Joyce maintained that anything we are terrible at we must
learn to do. I talked to her for a long time about how to approach galleries,
how to get the foot in the door. I believed there was a secret password, some
shortcut to entry. She said, no, just call and do what they tell you .
I went home, picked up the phone and called the Metropolitan
Museum of Art gift shop. I said I was an artist, I wanted to talk to someone
about getting my work for sale in their stores. They asked me which of five
phone numbers I would like, or would I like the address for product
development? I dove for that address. It was like a lifeline, I would send them
stuff, never hear back, and be safely a failure, deal over! Easy! Simple! And
exactly what I expected. An escape!
I hung up with my address in hand and could see my entire
past of gallery soliciting attempts. I was looking for a way to fail. I was
hunting, desperate, for a way out of the pressure of being evaluated, treated
like garbage, and essentially having the door hit me in the metaphorical butt
with every rejection.
And I found myself with a pile of barriers I
had erected for myself. I am terrible on the phone. I will not get anywhere
doing this. I am a failure and here is the proof, one call and a gallery owner
has sent me whimpering to the dog house.
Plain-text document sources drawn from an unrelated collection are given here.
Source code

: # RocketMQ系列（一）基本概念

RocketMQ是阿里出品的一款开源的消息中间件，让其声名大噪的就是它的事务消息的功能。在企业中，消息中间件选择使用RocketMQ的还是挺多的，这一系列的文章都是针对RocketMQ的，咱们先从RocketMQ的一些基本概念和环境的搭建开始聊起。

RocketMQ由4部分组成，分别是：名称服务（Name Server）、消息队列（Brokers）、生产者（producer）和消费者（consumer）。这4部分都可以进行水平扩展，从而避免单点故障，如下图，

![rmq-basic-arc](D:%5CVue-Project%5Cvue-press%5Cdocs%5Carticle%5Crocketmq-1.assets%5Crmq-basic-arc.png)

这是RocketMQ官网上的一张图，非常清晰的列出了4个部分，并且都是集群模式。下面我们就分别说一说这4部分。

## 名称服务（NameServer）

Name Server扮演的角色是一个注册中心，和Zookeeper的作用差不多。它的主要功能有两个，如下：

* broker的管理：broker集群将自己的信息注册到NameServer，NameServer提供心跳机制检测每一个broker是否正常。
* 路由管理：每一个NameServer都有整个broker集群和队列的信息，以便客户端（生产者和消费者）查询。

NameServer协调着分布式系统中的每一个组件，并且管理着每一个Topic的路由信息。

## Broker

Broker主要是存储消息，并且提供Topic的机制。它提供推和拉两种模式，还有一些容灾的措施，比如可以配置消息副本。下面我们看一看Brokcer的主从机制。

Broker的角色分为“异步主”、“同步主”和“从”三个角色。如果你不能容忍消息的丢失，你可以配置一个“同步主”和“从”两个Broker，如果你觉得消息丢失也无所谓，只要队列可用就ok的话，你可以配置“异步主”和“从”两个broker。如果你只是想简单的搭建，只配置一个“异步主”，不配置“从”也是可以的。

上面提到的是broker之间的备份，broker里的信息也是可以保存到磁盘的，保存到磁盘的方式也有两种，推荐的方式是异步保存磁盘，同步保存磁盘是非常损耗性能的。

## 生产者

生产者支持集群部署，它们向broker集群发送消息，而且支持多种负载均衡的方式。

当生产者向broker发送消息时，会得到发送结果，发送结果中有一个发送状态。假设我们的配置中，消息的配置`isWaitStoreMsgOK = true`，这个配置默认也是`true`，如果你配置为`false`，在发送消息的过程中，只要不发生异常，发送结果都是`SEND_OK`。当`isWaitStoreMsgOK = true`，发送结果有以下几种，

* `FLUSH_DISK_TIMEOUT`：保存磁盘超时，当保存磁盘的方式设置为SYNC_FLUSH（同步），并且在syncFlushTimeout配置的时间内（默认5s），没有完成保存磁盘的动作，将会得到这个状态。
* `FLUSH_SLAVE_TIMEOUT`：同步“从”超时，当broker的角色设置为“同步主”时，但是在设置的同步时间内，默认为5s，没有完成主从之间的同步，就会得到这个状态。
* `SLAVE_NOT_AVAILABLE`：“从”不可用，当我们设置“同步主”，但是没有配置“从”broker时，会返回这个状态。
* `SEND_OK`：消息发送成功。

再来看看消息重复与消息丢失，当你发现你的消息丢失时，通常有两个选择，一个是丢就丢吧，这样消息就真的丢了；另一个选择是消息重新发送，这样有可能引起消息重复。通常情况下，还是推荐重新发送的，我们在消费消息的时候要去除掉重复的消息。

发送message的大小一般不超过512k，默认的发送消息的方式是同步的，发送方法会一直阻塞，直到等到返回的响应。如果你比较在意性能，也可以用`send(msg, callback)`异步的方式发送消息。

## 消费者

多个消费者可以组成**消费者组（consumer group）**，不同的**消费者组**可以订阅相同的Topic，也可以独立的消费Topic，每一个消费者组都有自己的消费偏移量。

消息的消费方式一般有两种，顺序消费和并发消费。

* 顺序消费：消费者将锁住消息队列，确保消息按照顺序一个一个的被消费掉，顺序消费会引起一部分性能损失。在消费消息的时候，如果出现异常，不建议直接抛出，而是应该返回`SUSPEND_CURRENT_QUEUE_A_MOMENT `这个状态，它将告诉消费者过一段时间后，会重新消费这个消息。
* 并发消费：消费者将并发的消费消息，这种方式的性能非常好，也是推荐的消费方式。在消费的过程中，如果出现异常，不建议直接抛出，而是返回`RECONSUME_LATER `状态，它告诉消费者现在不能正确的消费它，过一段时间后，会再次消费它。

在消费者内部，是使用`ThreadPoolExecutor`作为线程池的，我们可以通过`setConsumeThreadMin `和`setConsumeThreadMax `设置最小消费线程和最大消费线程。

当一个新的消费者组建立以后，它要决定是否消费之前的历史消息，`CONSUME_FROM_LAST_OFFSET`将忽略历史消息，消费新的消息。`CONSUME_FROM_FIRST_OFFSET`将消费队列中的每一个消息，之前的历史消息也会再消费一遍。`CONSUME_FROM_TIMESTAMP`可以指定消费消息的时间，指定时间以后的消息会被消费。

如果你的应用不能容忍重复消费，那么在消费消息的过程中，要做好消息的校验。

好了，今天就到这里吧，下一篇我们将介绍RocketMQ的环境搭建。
I am not worth their time, these people sell
Remington bronze originals, I am not in this league. I have orders, I don’t
have time for this, I am too pressured to be creative, I have to feed my
tortoises!
I learned from Joyce Scott that it may be hard, but I can
still do it anyway. I may even suck at it, but I can do it anyway. My excuses
are just that. They are only solid barriers if I believe in them.